Loni Bergqvist, as stated by an elder on El Camino
I do not personally know Loni, but I felt her fellow pilgrim spirit as she shared her story recently. She walked the Camino in 2013 and I walked in 2017. As do many, she was walking at a fast clip toward her destination, Santiago, and her feet were “rotting away, filling with blisters, cuts, and deep pain.” She sat on the side of the road and wept. Along came an elder gentleman walking with a cane. As he stopped to inquire on her state of being, he stated that he has walked the Camino 6 times. His sage advice was, “Walk slow and walk like you’ll never be back again.” She did and she healed.
This story brought forth the memory of a visitation from my dad seven days after his death on December 2, 2003 and recorded in my journal.
I am driving a car and dad is in the passenger seat. I am maneuvering through a winding, precarious maze. I look over at Dad as he looks deep into my eyes. He says gently, “You can slow down, take your time.” I smile and feel comforted. I awake and sit bolt upright. The dream was a visitation. Dad is a wisdom guide. I can go slowly. I have always felt a need to rush through my life like I am being chased. Thank you, Dad.
In these days, which have been termed a polycrisis, we are reminded to slow down, to assess where we are in our own individual life, and how we are connected to this web of all life. To gaze deep into our own eyes and say, “Walk slow and walk like you’ll never be back again.” While we are steeped deeply in a grieving world, now is precious time for all of us to assess, take advantage of this imposed slowing down on a global level, and be fully in this time, a time that may not be here in the same way again.
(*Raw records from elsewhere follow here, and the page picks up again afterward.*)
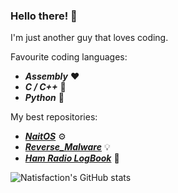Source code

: ### Hello there! 👋

I'm just another guy that loves coding.

Favourite coding languages:

-  ***Assembly*** ❤️
-  ***C / C++*** 🤝
-  ***Python*** 🐍

My best repositories:
-  ***[NaitOS](https://github.com/Natisfaction/NaitOS)*** ⚙️
-  ***[Reverse_Malware](https://github.com/Natisfaction/Reverse_Malware)*** 💡
-  ***[Ham Radio LogBook](https://github.com/Natisfaction/HamRadio_LogBook)*** 📖

![Natisfaction's GitHub stats](https://github-readme-stats.vercel.app/api?username=Natisfaction&show_icons=true&theme=tokyonight)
What do we want in our individual life of relationships, work, creativity, and our penetrating connection to the plant and animal world within which we live? Are we allowing that which is outdated within us to die off while giving ourselves space and support for opening to new ideas and new ways of being? We won’t know what the outcome will be in any of our inner or outer work and that is the treasure, allowing growth from these seeds we plant today as we attend, bring attention to, and create conscious intention in the process.